Supported languages are also not listed in the model card. Multilingual support should be verified through direct testing.
Serving and Deployment
M3 officially supports SGLang, vLLM, Transformers, Ollama, llama.cpp, LM Studio, and Jan. In an on-premises K8s environment, deploying SGLang or vLLM as a Deployment and serving over HTTP is the realistic path.
Loading the 428B model in BF16 requires approximately 856 GB of VRAM. The theoretical requirement is 11 H100 80GB cards or 7 H200 141GB cards. Due to MoE characteristics, only 23B parameters are active per token, so actual throughput is much better than a dense 428B model, but the full parameter set still needs to reside in VRAM.
23 quantized variants have been released. Using 4-bit or 8-bit quantization cuts GPU requirements to less than half. The quality degradation for each quantized variant should be evaluated directly.
When serving M3 with vLLM, tensor parallelism configuration is required.
vllm serve MiniMaxAI/MiniMax-M3 \
--tensor-parallel-size 8 \
--dtype bfloat16 \
--max-model-len 65536
To use the full 1M context, max-model-len must be adjusted to account for KV cache memory as well. Starting tests with short contexts and increasing incrementally is the safe approach.
For SGLang, expert parallelism optimized for MoE models is available.

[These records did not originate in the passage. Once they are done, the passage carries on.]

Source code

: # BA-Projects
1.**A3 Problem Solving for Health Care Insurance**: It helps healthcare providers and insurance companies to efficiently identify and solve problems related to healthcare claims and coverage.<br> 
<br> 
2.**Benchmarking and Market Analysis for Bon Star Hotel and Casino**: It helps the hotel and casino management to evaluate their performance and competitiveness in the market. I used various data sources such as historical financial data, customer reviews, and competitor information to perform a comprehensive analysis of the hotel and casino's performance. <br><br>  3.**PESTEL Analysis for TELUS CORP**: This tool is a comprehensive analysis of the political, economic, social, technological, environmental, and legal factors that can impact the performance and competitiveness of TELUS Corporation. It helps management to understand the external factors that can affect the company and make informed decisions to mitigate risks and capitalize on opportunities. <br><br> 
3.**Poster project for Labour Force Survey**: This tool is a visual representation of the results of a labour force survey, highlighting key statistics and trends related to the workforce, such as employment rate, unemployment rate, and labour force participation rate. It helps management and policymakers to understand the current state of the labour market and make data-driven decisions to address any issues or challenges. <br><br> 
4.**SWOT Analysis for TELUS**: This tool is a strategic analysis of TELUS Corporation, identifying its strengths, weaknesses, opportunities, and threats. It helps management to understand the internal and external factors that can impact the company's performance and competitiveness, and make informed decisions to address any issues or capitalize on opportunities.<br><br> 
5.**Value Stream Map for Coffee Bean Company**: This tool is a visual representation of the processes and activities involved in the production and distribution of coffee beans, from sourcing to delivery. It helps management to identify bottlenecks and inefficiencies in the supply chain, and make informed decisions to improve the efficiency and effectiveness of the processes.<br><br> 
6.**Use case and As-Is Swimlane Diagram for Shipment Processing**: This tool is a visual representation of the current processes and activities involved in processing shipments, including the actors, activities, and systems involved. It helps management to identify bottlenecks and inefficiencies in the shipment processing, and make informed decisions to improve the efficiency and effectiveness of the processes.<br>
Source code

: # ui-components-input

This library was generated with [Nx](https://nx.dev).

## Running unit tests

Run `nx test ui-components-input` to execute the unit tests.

python -m sglang.launch_server \
--model-path MiniMaxAI/MiniMax-M3 \
--tp 8 \
--dtype bfloat16
License
The license is minimax-community. This is not Apache-2.0 or MIT but a proprietary license. Conditions for commercial use, redistribution restrictions, and derivative model rules may differ from standard open-source licenses. The full LICENSE text must be reviewed before production deployment.
ThakiCloud Perspective
Kueue and MoE serving resource management. A 428B MoE model has large GPU resource requirements and significant throughput variation depending on request patterns. On the ThakiCloud platform, isolating an M3-dedicated GPU pool using Kueue’s ResourceFlavor and ClusterQueue, and separating batch inference from online serving with WorkloadPriorityClass, allows operation without resource contention.

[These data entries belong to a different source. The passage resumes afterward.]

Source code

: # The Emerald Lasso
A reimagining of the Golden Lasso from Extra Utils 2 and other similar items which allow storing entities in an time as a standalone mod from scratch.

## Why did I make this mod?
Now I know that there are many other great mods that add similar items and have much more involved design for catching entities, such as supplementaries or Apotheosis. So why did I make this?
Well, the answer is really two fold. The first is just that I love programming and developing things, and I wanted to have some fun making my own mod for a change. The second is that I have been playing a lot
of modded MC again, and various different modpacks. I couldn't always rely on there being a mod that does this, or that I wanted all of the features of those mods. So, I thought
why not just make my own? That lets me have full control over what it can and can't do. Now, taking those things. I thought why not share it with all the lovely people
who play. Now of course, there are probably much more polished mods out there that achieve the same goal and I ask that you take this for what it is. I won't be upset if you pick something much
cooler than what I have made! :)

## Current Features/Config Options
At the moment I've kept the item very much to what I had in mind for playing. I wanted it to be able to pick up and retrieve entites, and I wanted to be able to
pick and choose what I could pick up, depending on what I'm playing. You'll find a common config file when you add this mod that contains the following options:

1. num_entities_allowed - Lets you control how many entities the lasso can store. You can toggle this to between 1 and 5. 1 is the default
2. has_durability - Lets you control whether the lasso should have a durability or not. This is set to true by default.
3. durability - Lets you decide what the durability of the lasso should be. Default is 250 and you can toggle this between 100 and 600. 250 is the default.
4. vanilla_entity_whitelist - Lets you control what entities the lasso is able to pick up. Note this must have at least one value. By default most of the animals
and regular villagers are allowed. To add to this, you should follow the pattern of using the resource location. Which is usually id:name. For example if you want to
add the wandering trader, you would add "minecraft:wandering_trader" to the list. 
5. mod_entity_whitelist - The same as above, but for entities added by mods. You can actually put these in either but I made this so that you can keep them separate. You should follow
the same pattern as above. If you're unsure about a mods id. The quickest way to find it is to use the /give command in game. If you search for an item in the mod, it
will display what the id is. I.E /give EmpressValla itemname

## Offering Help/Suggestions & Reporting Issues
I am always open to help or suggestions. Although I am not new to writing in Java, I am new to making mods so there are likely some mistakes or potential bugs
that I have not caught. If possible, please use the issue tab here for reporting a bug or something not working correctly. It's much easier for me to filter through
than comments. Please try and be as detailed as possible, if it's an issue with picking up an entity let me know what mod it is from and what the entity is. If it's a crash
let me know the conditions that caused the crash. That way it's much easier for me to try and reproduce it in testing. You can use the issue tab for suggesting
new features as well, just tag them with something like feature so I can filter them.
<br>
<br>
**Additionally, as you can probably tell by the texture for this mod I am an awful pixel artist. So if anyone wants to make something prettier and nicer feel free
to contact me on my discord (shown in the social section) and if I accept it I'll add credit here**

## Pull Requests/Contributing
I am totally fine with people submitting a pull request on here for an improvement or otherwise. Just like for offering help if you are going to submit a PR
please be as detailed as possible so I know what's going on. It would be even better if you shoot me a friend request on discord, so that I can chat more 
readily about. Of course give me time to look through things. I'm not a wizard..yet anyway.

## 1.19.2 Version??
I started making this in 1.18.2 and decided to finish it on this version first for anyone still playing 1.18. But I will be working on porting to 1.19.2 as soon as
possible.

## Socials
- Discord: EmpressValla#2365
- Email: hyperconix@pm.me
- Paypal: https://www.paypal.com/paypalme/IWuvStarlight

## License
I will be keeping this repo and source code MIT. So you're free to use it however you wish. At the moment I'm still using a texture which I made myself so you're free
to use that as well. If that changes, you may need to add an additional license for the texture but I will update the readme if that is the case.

1M context and multimodal agent pipelines. M3’s 1M context and image/video input capabilities can be applied to document analysis, full codebase exploration, and building video understanding agents. Attaching an M3 serving endpoint to ThakiCloud’s existing Kueue-based batch pipeline would create a structure for processing long-context tasks in batch mode. However, the resource cost is significant, so measuring how much context length each task type actually requires is a prerequisite.
If you have M2.7-based workloads already in place, upgrading to M3 requires separately reviewing the inference parameters (thinking mode) and multimodal input handling. This is not a drop-in replacement; interface changes are involved.